------ WORKING DATA ------

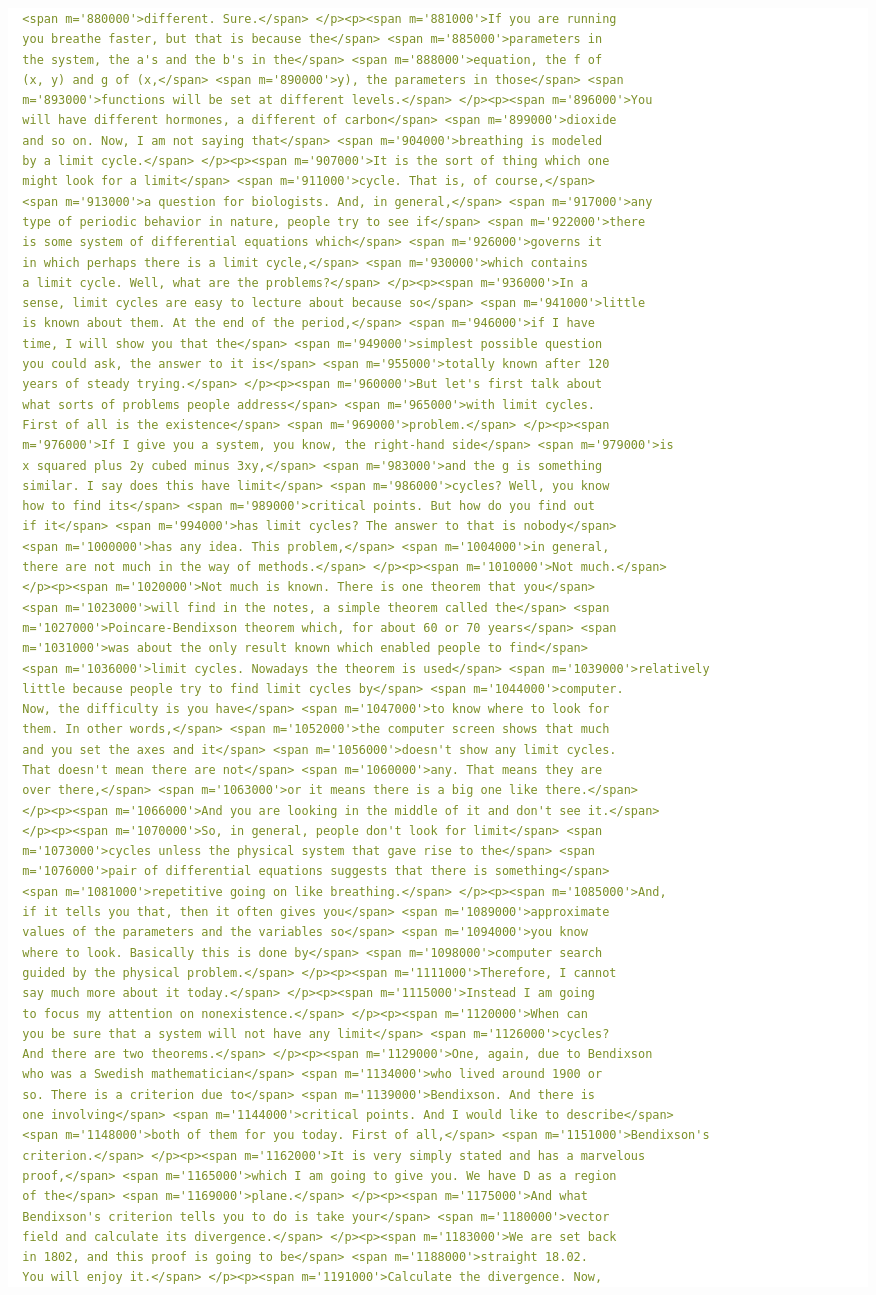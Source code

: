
 ```yaml
  <span m='880000'>different. Sure.</span> </p><p><span m='881000'>If you are running
  you breathe faster, but that is because the</span> <span m='885000'>parameters in
  the system, the a's and the b's in the</span> <span m='888000'>equation, the f of
  (x, y) and g of (x,</span> <span m='890000'>y), the parameters in those</span> <span
  m='893000'>functions will be set at different levels.</span> </p><p><span m='896000'>You
  will have different hormones, a different of carbon</span> <span m='899000'>dioxide
  and so on. Now, I am not saying that</span> <span m='904000'>breathing is modeled
  by a limit cycle.</span> </p><p><span m='907000'>It is the sort of thing which one
  might look for a limit</span> <span m='911000'>cycle. That is, of course,</span>
  <span m='913000'>a question for biologists. And, in general,</span> <span m='917000'>any
  type of periodic behavior in nature, people try to see if</span> <span m='922000'>there
  is some system of differential equations which</span> <span m='926000'>governs it
  in which perhaps there is a limit cycle,</span> <span m='930000'>which contains
  a limit cycle. Well, what are the problems?</span> </p><p><span m='936000'>In a
  sense, limit cycles are easy to lecture about because so</span> <span m='941000'>little
  is known about them. At the end of the period,</span> <span m='946000'>if I have
  time, I will show you that the</span> <span m='949000'>simplest possible question
  you could ask, the answer to it is</span> <span m='955000'>totally known after 120
  years of steady trying.</span> </p><p><span m='960000'>But let's first talk about
  what sorts of problems people address</span> <span m='965000'>with limit cycles.
  First of all is the existence</span> <span m='969000'>problem.</span> </p><p><span
  m='976000'>If I give you a system, you know, the right-hand side</span> <span m='979000'>is
  x squared plus 2y cubed minus 3xy,</span> <span m='983000'>and the g is something
  similar. I say does this have limit</span> <span m='986000'>cycles? Well, you know
  how to find its</span> <span m='989000'>critical points. But how do you find out
  if it</span> <span m='994000'>has limit cycles? The answer to that is nobody</span>
  <span m='1000000'>has any idea. This problem,</span> <span m='1004000'>in general,
  there are not much in the way of methods.</span> </p><p><span m='1010000'>Not much.</span>
  </p><p><span m='1020000'>Not much is known. There is one theorem that you</span>
  <span m='1023000'>will find in the notes, a simple theorem called the</span> <span
  m='1027000'>Poincare-Bendixson theorem which, for about 60 or 70 years</span> <span
  m='1031000'>was about the only result known which enabled people to find</span>
  <span m='1036000'>limit cycles. Nowadays the theorem is used</span> <span m='1039000'>relatively
  little because people try to find limit cycles by</span> <span m='1044000'>computer.
  Now, the difficulty is you have</span> <span m='1047000'>to know where to look for
  them. In other words,</span> <span m='1052000'>the computer screen shows that much
  and you set the axes and it</span> <span m='1056000'>doesn't show any limit cycles.
  That doesn't mean there are not</span> <span m='1060000'>any. That means they are
  over there,</span> <span m='1063000'>or it means there is a big one like there.</span>
  </p><p><span m='1066000'>And you are looking in the middle of it and don't see it.</span>
  </p><p><span m='1070000'>So, in general, people don't look for limit</span> <span
  m='1073000'>cycles unless the physical system that gave rise to the</span> <span
  m='1076000'>pair of differential equations suggests that there is something</span>
  <span m='1081000'>repetitive going on like breathing.</span> </p><p><span m='1085000'>And,
  if it tells you that, then it often gives you</span> <span m='1089000'>approximate
  values of the parameters and the variables so</span> <span m='1094000'>you know
  where to look. Basically this is done by</span> <span m='1098000'>computer search
  guided by the physical problem.</span> </p><p><span m='1111000'>Therefore, I cannot
  say much more about it today.</span> </p><p><span m='1115000'>Instead I am going
  to focus my attention on nonexistence.</span> </p><p><span m='1120000'>When can
  you be sure that a system will not have any limit</span> <span m='1126000'>cycles?
  And there are two theorems.</span> </p><p><span m='1129000'>One, again, due to Bendixson
  who was a Swedish mathematician</span> <span m='1134000'>who lived around 1900 or
  so. There is a criterion due to</span> <span m='1139000'>Bendixson. And there is
  one involving</span> <span m='1144000'>critical points. And I would like to describe</span>
  <span m='1148000'>both of them for you today. First of all,</span> <span m='1151000'>Bendixson's
  criterion.</span> </p><p><span m='1162000'>It is very simply stated and has a marvelous
  proof,</span> <span m='1165000'>which I am going to give you. We have D as a region
  of the</span> <span m='1169000'>plane.</span> </p><p><span m='1175000'>And what
  Bendixson's criterion tells you to do is take your</span> <span m='1180000'>vector
  field and calculate its divergence.</span> </p><p><span m='1183000'>We are set back
  in 1802, and this proof is going to be</span> <span m='1188000'>straight 18.02.
  You will enjoy it.</span> </p><p><span m='1191000'>Calculate the divergence. Now,
```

------

TASK PROMPT:
Look over the records above, and wherever a line contains the string "general", copy that line.

ANSWER BOX:
  <span m='913000'>a question for biologists. And, in general,</span> <span m='917000'>any
  <span m='1000000'>has any idea. This problem,</span> <span m='1004000'>in general,
  </p><p><span m='1070000'>So, in general, people don't look for limit</span> <span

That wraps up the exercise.